The rest of Sodom and Gomorrah

The rest of Sodom and Gomorrah, after the long middle section, carries on swimmingly: it’s that usual Proustian mix of beautiful observed detail plus funny observed society-life plus jealousy and falling in and out of love and acting more or less foolish about it. There is much about sleep and time and memory and habit: a pleasing passage about how, when you’re very tired and fall asleep later than usual, or without your usual evening routine, there can be this moment of oblivion upon waking, a dissolution of the self, a very particular forgetfulness, in which we forget not what is learned but what is experienced.

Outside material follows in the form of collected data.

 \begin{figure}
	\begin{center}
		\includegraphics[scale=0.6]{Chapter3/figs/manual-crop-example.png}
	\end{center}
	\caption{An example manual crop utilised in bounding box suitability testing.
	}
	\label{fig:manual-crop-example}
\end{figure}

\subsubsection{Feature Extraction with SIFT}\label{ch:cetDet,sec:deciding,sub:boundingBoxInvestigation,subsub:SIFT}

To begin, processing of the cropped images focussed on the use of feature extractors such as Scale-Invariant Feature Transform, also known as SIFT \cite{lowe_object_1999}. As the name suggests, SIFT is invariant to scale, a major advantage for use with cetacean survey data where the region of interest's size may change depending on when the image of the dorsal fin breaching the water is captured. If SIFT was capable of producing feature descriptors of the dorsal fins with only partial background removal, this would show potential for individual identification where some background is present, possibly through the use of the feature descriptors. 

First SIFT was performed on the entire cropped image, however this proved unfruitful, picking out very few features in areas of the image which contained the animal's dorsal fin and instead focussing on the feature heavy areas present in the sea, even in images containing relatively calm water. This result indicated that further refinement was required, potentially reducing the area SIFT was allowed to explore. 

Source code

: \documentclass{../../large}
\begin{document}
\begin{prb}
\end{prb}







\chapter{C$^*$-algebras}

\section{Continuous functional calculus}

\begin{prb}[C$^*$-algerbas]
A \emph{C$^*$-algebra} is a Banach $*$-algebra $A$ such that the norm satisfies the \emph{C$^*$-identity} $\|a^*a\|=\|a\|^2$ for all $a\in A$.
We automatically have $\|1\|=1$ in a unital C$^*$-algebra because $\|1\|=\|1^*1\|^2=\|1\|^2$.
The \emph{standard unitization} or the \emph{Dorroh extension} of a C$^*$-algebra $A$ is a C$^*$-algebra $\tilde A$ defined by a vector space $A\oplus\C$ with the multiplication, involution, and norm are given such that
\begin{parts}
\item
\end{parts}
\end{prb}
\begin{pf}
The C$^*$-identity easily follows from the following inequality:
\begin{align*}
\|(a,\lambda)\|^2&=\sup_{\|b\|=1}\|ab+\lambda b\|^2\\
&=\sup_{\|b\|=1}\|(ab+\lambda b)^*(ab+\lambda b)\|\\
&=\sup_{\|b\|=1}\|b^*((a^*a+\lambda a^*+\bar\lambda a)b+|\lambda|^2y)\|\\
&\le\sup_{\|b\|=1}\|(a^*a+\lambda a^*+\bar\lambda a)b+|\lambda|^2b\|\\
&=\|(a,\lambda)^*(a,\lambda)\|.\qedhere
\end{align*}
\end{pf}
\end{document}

I like the bits about place and distance and how a landscape fits together or changes as we perceive it. When the narrator hires a car to take him and Albertine around the countryside, he talks about all the little towns as “prisoners hitherto as hermetically confined in the cells of distinct days as long ago were Méséglise and Guermantes, upon which the same eyes could not gaze in the course of a single afternoon, delivered now by the giant with the seven-league boots, clustered around our teatime with their towers and steeples and their old gardens which the neighboring wood sprang back to reveal” (538). I love this, and I love the newness of the automobile, new enough that the narrator describes it going up a hill “effortlessly, with a continuous sound like that of a knife being ground” (ibid.). Later, after drives around the countryside, the narrator begins to piece together places he’d previously thought of as isolated, because he only visited them with certain people or from certain directions; he contrasts travel by car and travel by train, concluding that travel by car “gives us the impression of discovering, of pinpointing for ourselves as with a compass” the place to which we travel (550). Wonderful, too, is the passage where the narrator sees an airplane for the first time: he’s out riding on horseback while Albertine paints; he’s been thinking of breaking up with her for some time, but hasn’t; he’s vaguely discontented with things, and then there’s this flight right in front of him, making him see possibility again: “I felt that there lay open before him—before me, had not habit made me a prisoner—all the routes in space, in life itself” (582).